Le 8 décembre 2023, lors de la visite du chantier de Notre-Dame, Emmanuel Macron a annoncé que des vitraux contemporains seraient réalisés pour apporter une touche de modernité dans la cathédrale rénovée, « la marque du XXIe siècle ». Les vitraux concernés sont ceux de six des sept chapelles du bas-côté sud, créés par Eugène Viollet-le-Duc au XIXe siècle. Un concours doit être lancé auprès d’artistes, mais cette déclaration suscite de nombreuses critiques. Les vitraux ont fait l'objet de plusieurs restaurations, parfois fort éloignées des vitraux originaux, pourtant cela ne suscitait pas vraiment de débat.
L'ARCHIVE.
Contrairement à ce que l'on pourrait penser, nombre des vitraux de Notre-Dame de Paris ne dataient pas de l'époque médiévale. Une partie avait déjà été restaurée, voire modifiée. D'abord par l'architecte Viollet-le-Duc au XIXe siècle, puis, plus près de nous, lors d'une restauration effectuée en 1965. C'est ce que nous raconte l'archive proposée en tête d'article.
À l'époque, le « Journal de Paris » consacrait un long reportage au projet de restauration confié é à Jacques Le Chevallier, un maître-verrier.

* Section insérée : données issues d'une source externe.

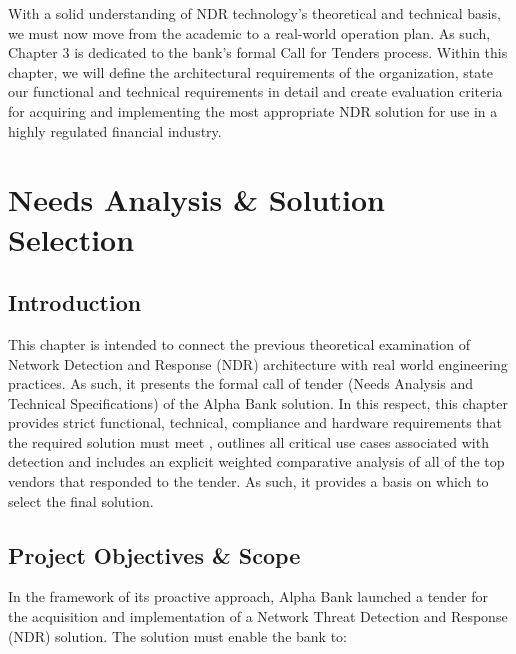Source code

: \documentclass[12pt,a4paper]{report}
\begin{document}
With a solid understanding of NDR technology's theoretical and technical basis, we must now move from the academic to a real-world operation plan. As such, Chapter 3 is dedicated to the bank's formal Call for Tenders process. Within this chapter, we will define the architectural requirements of the organization, state our functional and technical requirements in detail and create evaluation criteria for acquiring and implementing the most appropriate NDR solution for use in a highly regulated financial industry.


\chapter{Needs Analysis \& Solution Selection}

\section{Introduction}
This chapter is intended to connect the previous theoretical examination of Network Detection and Response (NDR) architecture with real world engineering practices. As such, it presents the formal call of tender (Needs Analysis and Technical Specifications) of the Alpha Bank solution. In this respect, this chapter provides strict functional, technical, compliance and hardware requirements that the required solution must meet , outlines all critical use cases associated with detection and includes an explicit weighted comparative analysis of all of the top vendors that responded to the tender. As such, it provides a basis on which to select the final solution.


\section{Project Objectives \& Scope}

In the framework of its proactive approach, Alpha Bank launched a tender for the acquisition
and implementation of a Network Threat Detection and Response (NDR) solution. The
solution must enable the bank to:
\end{document}
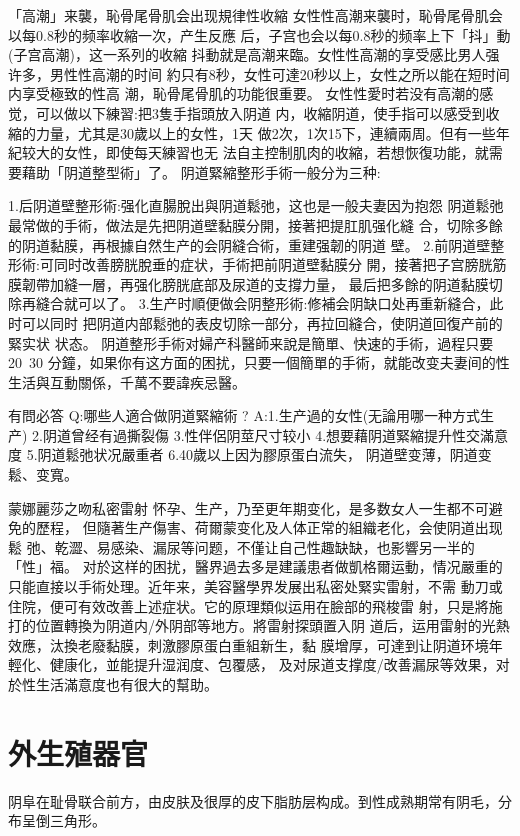 \documentclass[12pt,UTF8]{ctexbook}
\begin{document}
「高潮」来襲，恥骨尾骨肌会出现規律性收縮
女性性高潮来襲时，恥骨尾骨肌会以每0.8秒的频率收縮一次，产生反應
后，子宫也会以每0.8秒的频率上下「抖」動(子宫高潮)，这一系列的收縮
抖動就是高潮来臨。女性性高潮的享受感比男人强许多，男性性高潮的时间
約只有8秒，女性可達20秒以上，女性之所以能在短时间内享受極致的性高
潮，恥骨尾骨肌的功能很重要。
女性性愛时若没有高潮的感觉，可以做以下練習:把3隻手指頭放入阴道
内，收縮阴道，使手指可以感受到收縮的力量，尤其是30歲以上的女性，1天
做2次，1次15下，連續兩周。但有一些年紀较大的女性，即使每天練習也无
法自主控制肌肉的收縮，若想恢復功能，就需要藉助「阴道整型術」了。
阴道緊縮整形手術一般分为三种:

1.后阴道壁整形術:强化直腸脫出與阴道鬆弛，这也是一般夫妻因为抱怨
阴道鬆弛最常做的手術，做法是先把阴道壁黏膜分開，接著把提肛肌强化縫
合，切除多餘的阴道黏膜，再根據自然生产的会阴縫合術，重建强韌的阴道
壁。
2.前阴道壁整形術:可同时改善膀胱脫垂的症状，手術把前阴道壁黏膜分
開，接著把子宫膀胱筋膜韌帶加縫一層，再强化膀胱底部及尿道的支撐力量，
最后把多餘的阴道黏膜切除再縫合就可以了。
3.生产时順便做会阴整形術:修補会阴缺口处再重新縫合，此时可以同时
把阴道内部鬆弛的表皮切除一部分，再拉回縫合，使阴道回復产前的緊实状
状态。
阴道整形手術对婦产科醫師来說是簡單、快速的手術，過程只要20~30
分鐘，如果你有这方面的困扰，只要一個簡單的手術，就能改变夫妻间的性
生活與互動關係，千萬不要諱疾忌醫。

有問必答
Q:哪些人適合做阴道緊縮術 ?
A:1.生产過的女性(无論用哪一种方式生产)
2.阴道曾经有過撕裂傷
3.性伴侶阴莖尺寸较小
4.想要藉阴道緊縮提升性交滿意度
5.阴道鬆弛状况嚴重者
6.40歲以上因为膠原蛋白流失，
阴道壁变薄，阴道变鬆、变寬。

蒙娜麗莎之吻私密雷射
怀孕、生产，乃至更年期变化，是多数女人一生都不可避免的歷程，
但隨著生产傷害、荷爾蒙变化及人体正常的組織老化，会使阴道出现鬆
弛、乾澀、易感染、漏尿等问题，不僅让自己性趣缺缺，也影響另一半的
「性」福。
对於这样的困扰，醫界過去多是建議患者做凱格爾运動，情况嚴重的
只能直接以手術处理。近年来，美容醫學界发展出私密处緊实雷射，不需
動刀或住院，便可有效改善上述症状。它的原理類似运用在臉部的飛梭雷
射，只是將施打的位置轉換为阴道内/外阴部等地方。將雷射探頭置入阴
道后，运用雷射的光熱效應，汰換老廢黏膜，刺激膠原蛋白重組新生，黏
膜增厚，可達到让阴道环境年輕化、健康化，並能提升湿润度、包覆感，
及对尿道支撑度/改善漏尿等效果，对於性生活滿意度也有很大的幫助。

\section{外生殖器官}

阴阜在耻骨联合前方，由皮肤及很厚的皮下脂肪层构成。到性成熟期常有阴毛，分布呈倒三角形。
\end{document}

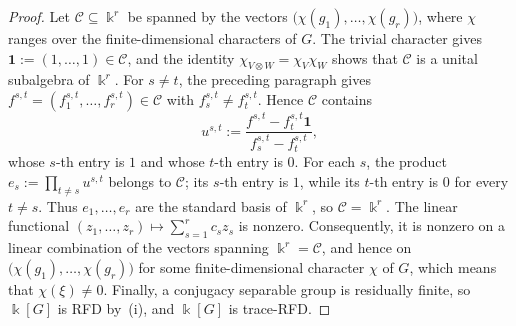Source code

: \begin{proof}
    Let \(\mathcal{C}\subseteq\Bbbk^r\) be spanned by the vectors \(\bigl(\chi(g_1),\ldots,\chi(g_r)\bigr)\), where \(\chi\) ranges over the finite-dimensional characters of \(G\). The trivial character gives \(\mathbf{1}:=(1,\ldots,1)\in\mathcal{C}\), and the identity \(\chi_{V\otimes W}=\chi_V\chi_W\) shows that \(\mathcal{C}\) is a unital subalgebra of \(\Bbbk^r\). For \(s\neq t\), the preceding paragraph gives \(f^{s,t}=(f_1^{s,t},\ldots,f_r^{s,t})\in\mathcal{C}\) with \(f_s^{s,t}\neq f_t^{s,t}\). Hence \(\mathcal{C}\) contains
    \[
        u^{s,t}:=
        \frac{f^{s,t}-f_t^{s,t}\mathbf{1}}
        {f_s^{s,t}-f_t^{s,t}},
    \]
    whose \(s\)-th entry is \(1\) and whose \(t\)-th entry is \(0\). For each \(s\), the product \(e_s:=\prod_{t\neq s}u^{s,t}\) belongs to \(\mathcal{C}\); its \(s\)-th entry is \(1\), while its \(t\)-th entry is \(0\) for every \(t\neq s\). Thus \(e_1,\ldots,e_r\) are the standard basis of \(\Bbbk^r\), so \(\mathcal{C}=\Bbbk^r\). The linear functional \((z_1,\ldots,z_r)\mapsto\sum_{s=1}^{r}c_s z_s\) is nonzero. Consequently, it is nonzero on a linear combination of the vectors spanning \(\Bbbk^r=\mathcal{C}\), and hence on \(\bigl(\chi(g_1),\ldots,\chi(g_r)\bigr)\) for some finite-dimensional character \(\chi\) of \(G\), which means that \(\chi(\xi)\neq 0\). Finally, a conjugacy separable group is residually finite, so \(\Bbbk[G]\) is RFD by~(i), and \(\Bbbk[G]\) is trace-RFD.
\end{proof}
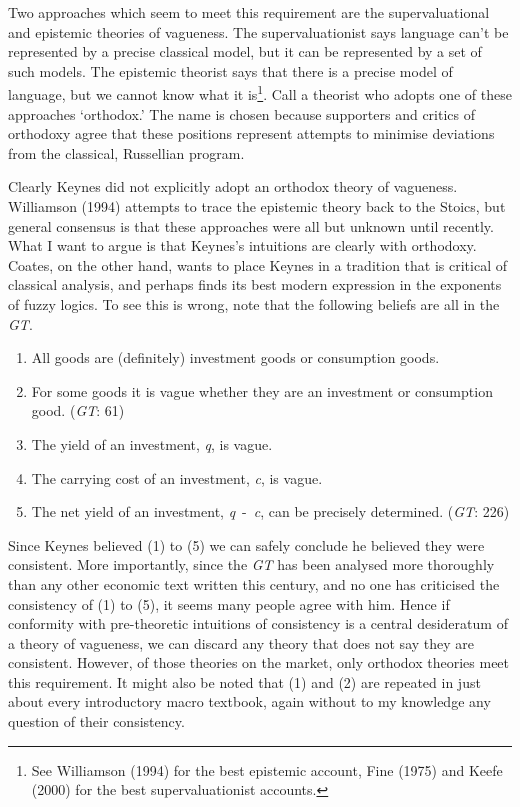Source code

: \documentclass[noflushend]{philosophersimprint}
\begin{document}
Two approaches which seem to meet this requirement are the
supervaluational and epistemic theories of vagueness. The
supervaluationist says language can't be represented by a precise
classical model, but it can be represented by a set of such models. The
epistemic theorist says that there is a precise model of language, but
we cannot know what it is\footnote{See Williamson (1994) for the best
  epistemic account, Fine (1975) and Keefe (2000) for the best
  supervaluationist accounts.}. Call a theorist who adopts one of these
approaches `orthodox.' The name is chosen because supporters and critics
of orthodoxy agree that these positions represent attempts to minimise
deviations from the classical, Russellian program.

Clearly Keynes did not explicitly adopt an orthodox theory of vagueness.
Williamson (1994) attempts to trace the epistemic theory back to the
Stoics, but general consensus is that these approaches were all but
unknown until recently. What I want to argue is that Keynes's intuitions
are clearly with orthodoxy. Coates, on the other hand, wants to place
Keynes in a tradition that is critical of classical analysis, and
perhaps finds its best modern expression in the exponents of fuzzy
logics. To see this is wrong, note that the following beliefs are all in
the \emph{GT}.

\begin{enumerate}
\def\labelenumi{\arabic{enumi}.}
\item
  All goods are (definitely) investment goods or consumption goods.
\item
  For some goods it is vague whether they are an investment or
  consumption good. (\emph{GT}: 61)
\item
  The yield of an investment, \emph{q}, is vague.
\item
  The carrying cost of an investment, \emph{c}, is vague.
\item
  The net yield of an investment, \emph{q}~-~\emph{c}, can be precisely
  determined. (\emph{GT}: 226)
\end{enumerate}

Since Keynes believed (1) to (5) we can safely conclude he believed they
were consistent. More importantly, since the \emph{GT} has been analysed
more thoroughly than any other economic text written this century, and
no one has criticised the consistency of (1) to (5), it seems many
people agree with him. Hence if conformity with pre-theoretic intuitions
of consistency is a central desideratum of a theory of vagueness, we can
discard any theory that does not say they are consistent. However, of
those theories on the market, only orthodox theories meet this
requirement. It might also be noted that (1) and (2) are repeated in
just about every introductory macro textbook, again without to my
knowledge any question of their consistency.
\end{document}
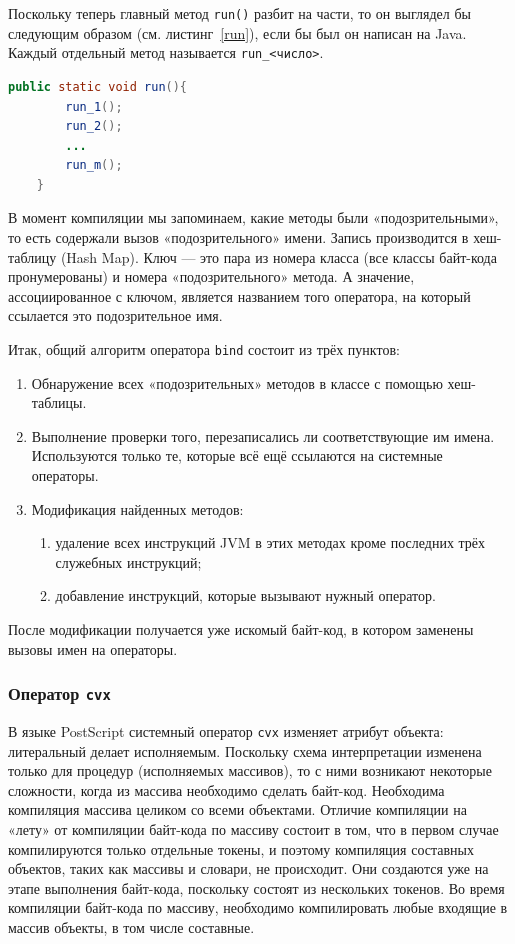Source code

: \documentclass[14pt]{extarticle}
\begin{document}
	Поскольку теперь главный метод \texttt{run()} разбит на части, то он выглядел бы следующим образом (см. листинг~\ref{run}), если  бы был он написан на Java. Каждый отдельный метод называется \texttt{run\_<число>}.
	\begin{lstlisting}[label=run,caption=Структура метода run(),captionpos=b, frame = single, language = Java]
	public static void run(){
		run_1();	
		run_2();
		...
		run_m();		
	}
	\end{lstlisting}
	
	В момент компиляции мы запоминаем, какие методы были «подозрительными», то есть содержали вызов «подозрительного»  имени. Запись производится в хеш-таблицу (Hash Map). Ключ --- это пара из номера класса (все классы байт-кода пронумерованы) и номера «подозрительного» метода. А значение, ассоциированное с ключом, является названием того оператора, на который ссылается это подозрительное имя.
	
	Итак, общий алгоритм оператора \texttt{bind} состоит из трёх пунктов:
	\begin{enumerate}
		\item Обнаружение всех «подозрительных» методов в классе с помощью хеш-таблицы.
		\item Выполнение проверки того, перезаписались ли соответствующие им имена. Используются только те, которые всё ещё ссылаются на системные операторы.
		\item Модификация найденных методов:
				\begin{enumerate}
					\item удаление всех инструкций JVM в этих методах кроме последних трёх служебных инструкций;
					\item добавление инструкций, которые вызывают нужный оператор.
				\end{enumerate}				
	\end{enumerate}
	
	После модификации получается уже искомый байт-код, в котором  заменены вызовы имен на операторы.


	\subsubsection*{Оператор  \texttt{cvx}}		
	В языке PostScript системный оператор \texttt{cvx} изменяет атрибут объекта: литеральный делает исполняемым. Поскольку схема интерпретации изменена только для процедур (исполняемых массивов), то с ними возникают некоторые сложности, когда из массива необходимо сделать байт-код. Необходима компиляция массива целиком со всеми объектами. Отличие компиляции на «лету» от компиляции байт-кода по массиву состоит в том, что в первом случае компилируются только отдельные токены, и поэтому компиляция составных объектов, таких как массивы и словари, не происходит.  Они создаются уже на этапе выполнения байт-кода, поскольку состоят из нескольких токенов. Во время компиляции байт-кода по массиву, необходимо компилировать любые входящие в массив объекты, в том числе составные.
	
\end{document}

Il dirigeait la restauration des douze fenêtres latérales de la cathédrale. Sur le chantier, au milieu des ouvriers verriers qui s'activaient, l'artisan d'art revenait sur l'histoire récente des vitraux et décrivait les étapes de la réalisation du chantier. Il expliquait notamment que ces verrières, restaurées sous Viollet-le-Duc, « donnaient à certains endroits de la cathédrale une tonalité extrêmement triste et fermée ». Après cette constatation, dès 1936 des verriers avaient étudié la possibilité de modifier les douze verrières, « et après 1937, on a décidé, poursuivait-il, d'adopter un parti plus homogène ».
Il était clairement question de modifier le design des vitraux. Ce nouveau projet n'était pas qu'une simple restauration, on lui demandait d'assurer la transformation de l'ensemble des douze verrières pour trouver « une unité d'esprit ». Ce qui l'avait poussé vers un choix radical, celui de « renoncer à la figuration » antérieure imaginée par Viollet-le-Duc, pour aboutir à une « vitrerie extrêmement simple ».
Des tons, des couleurs et du verre
Dans l'atelier où il concevait les maquettes des fenêtres, Jacques Le Chevallier évoquait la personnalité et la structure de chaque verrière, à la manière un tableau. Le maître-verrier expliquait qu'il avait rencontré des difficultés à reproduire les tons, pour les harmoniser avec les verreries anciennes qui comportaient « des tonalités relativement douces ». Le processus de fabrication était complexe, soulignait-il, puisque chaque baie devait être posée temporairement, avant cuisson, afin de rectifier d'éventuelles erreurs avant la pose.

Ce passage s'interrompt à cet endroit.